I work on the Systems Software team, owning the kernel and PyTorch integration layer. The design philosophy is closer to a TPU than a GPU: there's no hardware cache, no SIMT abstraction, and no hardware scoreboard. All data movement between DRAM and on-chip SRAM is explicit via SDMA instructions. All dependency tracking is the programmer's responsibility. This makes the programming model hard, but the optimization surface is wide open.

Atalla Ax01 top-level system view — Atalla Ax01 top-level architecture. Compute (systolic array), memory (scratchpad + DDR4), systems software (kernels + PyTorch), compiler (PPCI-based), and FPGA emulation are all student-built.

Atalla Ax02 full chip architecture — Ax02 next-generation architecture: dual-core design with 128×128 systolic arrays, 2MB L1 scratchpad per core, shared L2 scratchpad, and HBM via Ramulator.

Architecture & Programming Model

The Atalla programming model is tile-centric and single-threaded.

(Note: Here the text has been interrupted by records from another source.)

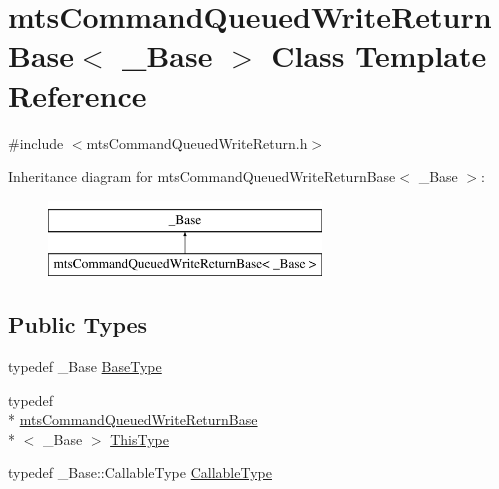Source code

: \hypertarget{classmts_command_queued_write_return_base}{\section{mts\-Command\-Queued\-Write\-Return\-Base$<$ \-\_\-\-Base $>$ Class Template Reference}
\label{classmts_command_queued_write_return_base}
}


{\ttfamily \#include $<$mts\-Command\-Queued\-Write\-Return.\-h$>$}

Inheritance diagram for mts\-Command\-Queued\-Write\-Return\-Base$<$ \-\_\-\-Base $>$\-:\begin{figure}[H]
\begin{center}
\leavevmode
\includegraphics[height=2.000000cm]{db/d04/classmts_command_queued_write_return_base}
\end{center}
\end{figure}
\subsection*{Public Types}
\begin{DoxyCompactItemize}
\item 
typedef \-\_\-\-Base \hyperlink{classmts_command_queued_write_return_base_a1c16e3d09d9bb0071bb50f31ba81b4a8}{Base\-Type}
\item 
typedef \\*
\hyperlink{classmts_command_queued_write_return_base}{mts\-Command\-Queued\-Write\-Return\-Base}\\*
$<$ \-\_\-\-Base $>$ \hyperlink{classmts_command_queued_write_return_base_af2f07528dc98cd88ab385e995f95a368}{This\-Type}
\item 
typedef \-\_\-\-Base\-::\-Callable\-Type \hyperlink{classmts_command_queued_write_return_base_aa8635b9bab77a8e15f53f9f80415c420}{Callable\-Type}
\end{DoxyCompactItemize}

Instead of writing scalar SIMT code that the runtime fans out, you write explicit tile descriptors and intrinsic calls that directly orchestrate the systolic array and SRAM. The key abstractions are GlobalTile (tensor in DRAM), ScpadTile (tensor in on-chip SRAM), and VectorReg (register in the VEGGIE file).

Memory Hierarchy

Level	Size	Access	Latency
DRAM (Global)	8GB+	SDMA only (scpad.ld / scpad.st)	High
Scratchpad (SCPAD)	1MB SRAM, 2 partitions	SDMA only	Low
Vector Registers (VEGGIE)	On-chip	VM instructions (vreg.ld / vreg.st)	Very low
Scalar Registers	On-chip	Hardware-managed L1 cache	Very low
SA Accumulation Buffers	Hardware-controlled	Not programmable	—

The dual scratchpad partition (SCPAD0, SCPAD1) is a key design choice. The compiler can issue loads to both partitions in the same VLIW bundle, enabling overlap between SCPAD0 loads and SCPAD1 compute. The GEMMV execution pattern exploits this: A tiles load into SCPAD0, B and C tiles into SCPAD1, allowing the systolic array to consume one pair while the next is loading.

ISA Highlights

The ISA has 7-bit opcodes across instruction types: scalar integer and BF16 arithmetic, vector-vector and vector-scalar masked operations, SDMA bulk DMA, VM vector-register loads and stores, and the GEMMV and CONV compute intrinsics. expi.vi (element-wise exp) costs 15 cycles, which matters a lot for softmax. The vector reduction tree (rmax.vi, rsum.vi) costs 13 cycles. These latencies make the case for polynomial exp emulation in attention kernels.

FlashAttention Kernel

I own the FlashAttention kernel workstream. The Q·Kᵀ and attn·V matmuls map cleanly onto GEMMV: tiles of Q, K, V load into SCPAD, the systolic array handles the matmul, and partial sums accumulate in the hardware accumulation buffers before transfer to VEGGIE. But softmax is inherently scalar and sequential. It runs on the scalar unit using rmax.vi (13 cycles), expi.vi (15 cycles), and rsum.vi (13 cycles) per tile.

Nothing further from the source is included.